Soapbox time: I really hate when Thanksgiving is identified only by the threat political discord and the promise of tasteless, carbohydrate-ridden food, as if either of those are new things – we’ve been at it for years. Have you heard of Richard Nixon? Duh. Is stuffing an evil socialist construct of the last 10 years? Hardly. Haven’t we all gagged down Aunt So-and-So’s vegetable surprise? I bet yes. I’m calling out the endless tropes that have reduced Thanksgiving to a mandatory family meeting sandwiched between two flashier holidays. We’ve been duped. Many people (snort) have said there is a war on Christmas. That is utter nonsense, but Thanksgiving is apparently under actual threat. Heaven forbid we have a day of reflection and thanks for what we have, instead of complaining about what we don’t or scheming for what we want or holding our hands out for candy or a present. Gratitude as a quantifiable exercise is appalling to me. Count your blessings? How about welcome them, embrace them and fold them into your life. I now yield the floor to my Turkey Tet recipe:
- 12 oz spaghetti
- 3 cups leftover pulled turkey
- 5 Tbs butter, divided
- 2 Tbs flour
- 2 cups turkey or chicken broth, room temp
- 1 cup heavy cream or half and half, room temp
- 1 1/2 cup freshly grated Parmesan cheese, divided
- Pinch of fresh ground nutmeg
- 1 small onion, chopped
- 2 cloves garlic, minced
- at least 8oz mixed mushrooms, sliced
- 1/2 cup dry sherry
- salt & pepper to taste
Preheat over to 350°.
Cook spaghetti in salted water until just under al dente. Rinse with cold water to stop cooking, drain and set aside.

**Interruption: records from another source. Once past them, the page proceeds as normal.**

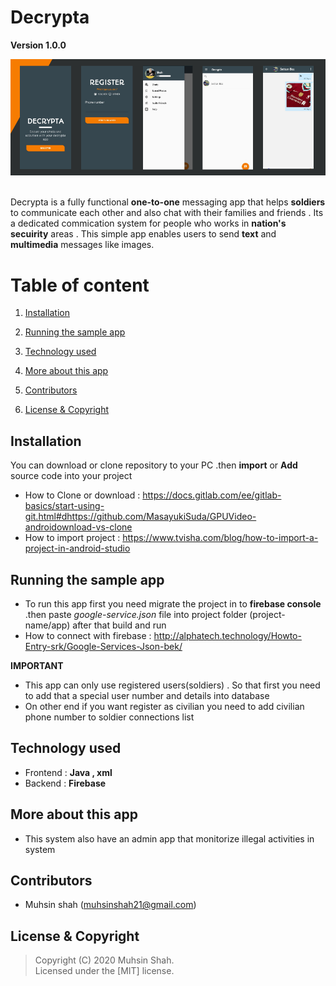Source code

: # Decrypta

**Version 1.0.0**

<div>
<img src="Screenshots/app_banner.jpg" > 
</div>

<br>

Decrypta is a fully functional <b>one-to-one</b> messaging app that helps <b>soldiers</b> to communicate each other and also chat with their families and friends . Its a dedicated commication system for people who works in <b>nation's secuirity</b> areas . This simple app enables users to send <b>text</b> and <b>multimedia</b> messages like images.

# Table of content 

1. [Installation](#Installation)

2. [Running the sample app](#Running-the-sample-app)

3. [Technology used](#Technology-used)

4. [More about this app](#More-about-this-app)

5. [Contributors](#Contributors)

6. [License & Copyright](#License-&-Copyright)

## Installation

You can download or clone repository to your PC .then <b>import</b> or <b>Add</b> source code into your project 
* How to Clone or download : <https://docs.gitlab.com/ee/gitlab-basics/start-using-git.html#dhttps://github.com/MasayukiSuda/GPUVideo-androidownload-vs-clone>
* How to import project : <https://www.tvisha.com/blog/how-to-import-a-project-in-android-studio>

## Running the sample app

 * To run this app first you need migrate the project in to <b>firebase console</b> .then paste <i>google-service.json</i> file into project folder (project-name/app) 
after that build and run  
 * How to connect with firebase : <http://alphatech.technology/Howto-Entry-srk/Google-Services-Json-bek/>
 
**IMPORTANT** 

   * This app can only use registered users(soldiers) . So that first you need to add that a special user number and details into database
   * On other end if you want register as civilian you need to add civilian phone number to soldier connections list

## Technology used

- Frontend : <b>Java , xml </b>
- Backend : <b>Firebase</b>

## More about this app

- This system also have an admin app that monitorize illegal activities in system  

## Contributors

- Muhsin shah (<muhsinshah21@gmail.com>)

## License & Copyright 
> Copyright (C) 2020 Muhsin Shah.  
> Licensed under the [MIT] license.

Heat 2 Tbs of butter on medium-low in a medium saucepan. When melted, add flour and whisk until smooth and golden, about two minutes. Slowly add the 1 cup of cream and 1 cup of chicken broth, continuing to whisk until incorporated. It will take about 8 minutes to thicken, so whisk occasionally to prevent lumps. Add 1 cup grated parmesan cheese, stir to combine and adjust salt. Dust with fresh nutmeg to taste. Remove from heat.
In a large skillet, heat 2 Tbs butter on medium. When melted and bubbling, add chopped onion and sauté until soft and just beginning to brown. Add garlic and sliced mushrooms and cook until tender. Season generously with black pepper. Deglaze the skillet with sherry. We like lots.
Add the shredded pulled turkey and white sauce to the mushroom mixture and toss gently to combine.
Fold in the reserved noodles. If the sauce seems too thick, add stock 1/4 cup at a time until creamy but still fluid. The noodles will want to soak up some of that liquid. I kept mine in the carbon steel skillet but you can transfer to a pretty 9 X 13″ greased casserole dish if you prefer. But then you have a casserole, so…
Top with remaining Parmesan cheese, slivered almonds and panko. Dot with 1 Tbs butter, bake for 20 minutes and serve hot with a big green salad and a self-satisfied smirk.